Over past years, we at Euro Pacific have taken an increasingly jaundiced view of paper currencies and written repeatedly about gold as an alternative. Along the way, we have urged investors to consider both the security and physical accessibility of their gold investments, and have advocated for at least some holdings to be in physical form. There are those who may have felt our views were overly cautious, even alarmist. Now, however, it is increasingly clear that major investors, including even central banks, are following our advice. Meanwhile, we continue to set the curve by calling for an even greater share of investors' portfolios to be in physical bullion or secure equivalents.

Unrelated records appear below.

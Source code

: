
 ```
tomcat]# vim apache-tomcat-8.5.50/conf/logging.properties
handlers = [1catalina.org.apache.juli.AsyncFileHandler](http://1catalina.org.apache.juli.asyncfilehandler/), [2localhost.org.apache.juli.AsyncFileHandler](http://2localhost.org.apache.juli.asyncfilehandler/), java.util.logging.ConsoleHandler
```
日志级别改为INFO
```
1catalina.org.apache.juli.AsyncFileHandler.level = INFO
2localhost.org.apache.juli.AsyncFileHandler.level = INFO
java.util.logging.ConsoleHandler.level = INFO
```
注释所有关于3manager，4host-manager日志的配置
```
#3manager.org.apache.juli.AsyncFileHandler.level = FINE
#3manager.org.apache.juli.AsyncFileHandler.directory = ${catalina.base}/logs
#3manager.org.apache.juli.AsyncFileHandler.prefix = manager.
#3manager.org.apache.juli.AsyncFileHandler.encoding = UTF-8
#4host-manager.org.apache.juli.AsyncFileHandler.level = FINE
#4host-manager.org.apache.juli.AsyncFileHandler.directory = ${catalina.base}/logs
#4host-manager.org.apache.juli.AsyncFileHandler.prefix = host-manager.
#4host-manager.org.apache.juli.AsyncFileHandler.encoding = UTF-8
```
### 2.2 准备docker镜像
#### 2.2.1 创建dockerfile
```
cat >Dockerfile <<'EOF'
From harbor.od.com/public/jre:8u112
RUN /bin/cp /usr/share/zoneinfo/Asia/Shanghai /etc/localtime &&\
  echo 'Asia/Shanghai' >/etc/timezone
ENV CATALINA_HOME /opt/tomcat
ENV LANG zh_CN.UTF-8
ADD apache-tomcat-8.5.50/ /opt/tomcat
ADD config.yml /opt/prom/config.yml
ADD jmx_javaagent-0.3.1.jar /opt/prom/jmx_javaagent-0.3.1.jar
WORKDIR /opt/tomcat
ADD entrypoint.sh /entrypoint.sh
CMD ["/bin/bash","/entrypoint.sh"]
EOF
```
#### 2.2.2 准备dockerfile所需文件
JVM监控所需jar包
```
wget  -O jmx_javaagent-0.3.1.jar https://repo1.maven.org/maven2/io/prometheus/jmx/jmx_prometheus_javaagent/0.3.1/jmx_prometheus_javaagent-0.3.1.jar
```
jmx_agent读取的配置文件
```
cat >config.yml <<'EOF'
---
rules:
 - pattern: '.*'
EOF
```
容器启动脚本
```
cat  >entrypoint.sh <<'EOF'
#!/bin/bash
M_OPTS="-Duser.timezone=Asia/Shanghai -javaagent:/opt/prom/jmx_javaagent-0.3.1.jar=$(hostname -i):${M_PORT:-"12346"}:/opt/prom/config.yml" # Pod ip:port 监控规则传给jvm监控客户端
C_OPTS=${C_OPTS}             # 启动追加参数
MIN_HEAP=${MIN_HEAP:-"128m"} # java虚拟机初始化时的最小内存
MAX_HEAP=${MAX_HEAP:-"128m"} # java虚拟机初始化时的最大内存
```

Despite the trials Western economies have already experienced, worse economic times still lie ahead. The current administration appears unable to accept the pain of deleveraging and has instead set upon a course of limitless public-sector spending, financed by increased taxation, deficits, and the covert debasement of the U.S. dollar. Obama's acolytes haven't acknowledged the threat that their policies could cause the dollar to lose its privileged position as the world's reserve currency, which would devastate the relative value of the U.S. dollar and many paper investments denominated in dollars, including Treasuries. Indeed, it would likely trigger a second financial collapse, this time with accompanying hyperinflation.
To protect their wealth from inflation and financial panic, big players like hedge funds, sovereign wealth funds, and central banks are turning not just to gold, but to physical gold.
Many investors are demanding and prepared to pay for physical delivery. This indicates an intention to remain invested for a significant period of time, removing considerable selling pressure from the market. More concerning, the willingness to finance physical delivery and storage indicates a fundamental decline in the credibility of paper contracts.
For centuries, gold has been the bane of profligate governments. For decades, Western governments, led by the U.S., have sought to demonetize the 'embarrassing' metal. Most recently, the U.S. led other central banks into the secretive Central Bank Gold Agreements (CBGA). These were designed to coordinate, through the IMF, the sale of some 500 metric tonnes of central bank gold into the market each year. The covert aim has been to make gold less attractive by concealing its appreciation and, simultaneously, create maximum price volatility to destroy gold's legitimacy as a monetary instrument.
Since 1980, when gold reached $850 a fine ounce (or some $2,330 in today's debased dollars), the CBGA has been successful at disparaging gold investment. To this day, most Wall Street commentators reflexively opine against gold whenever the conversation turns to it. Displaying staggering ignorance or bias, they cite the lack of interest paid on gold and its storage costs. They ignore completely gold's total return, through capital gain, which is up by over 100 percent in the past five years.
In keeping with the CBGA, it has long been considered taboo for major central banks to be seen buying gold. But the pacts are losing their grip.
China, now the world's largest gold producer, has quietly increased its gold holdings by some 75 percent in just 7 years, while remaining a 'loyal' CBGA player. Cleverly, she has sidestepped the unwritten CBGA non-purchase rule by quietly diverting part of her domestic production into the central bank's vaults before it enters the global marketplace.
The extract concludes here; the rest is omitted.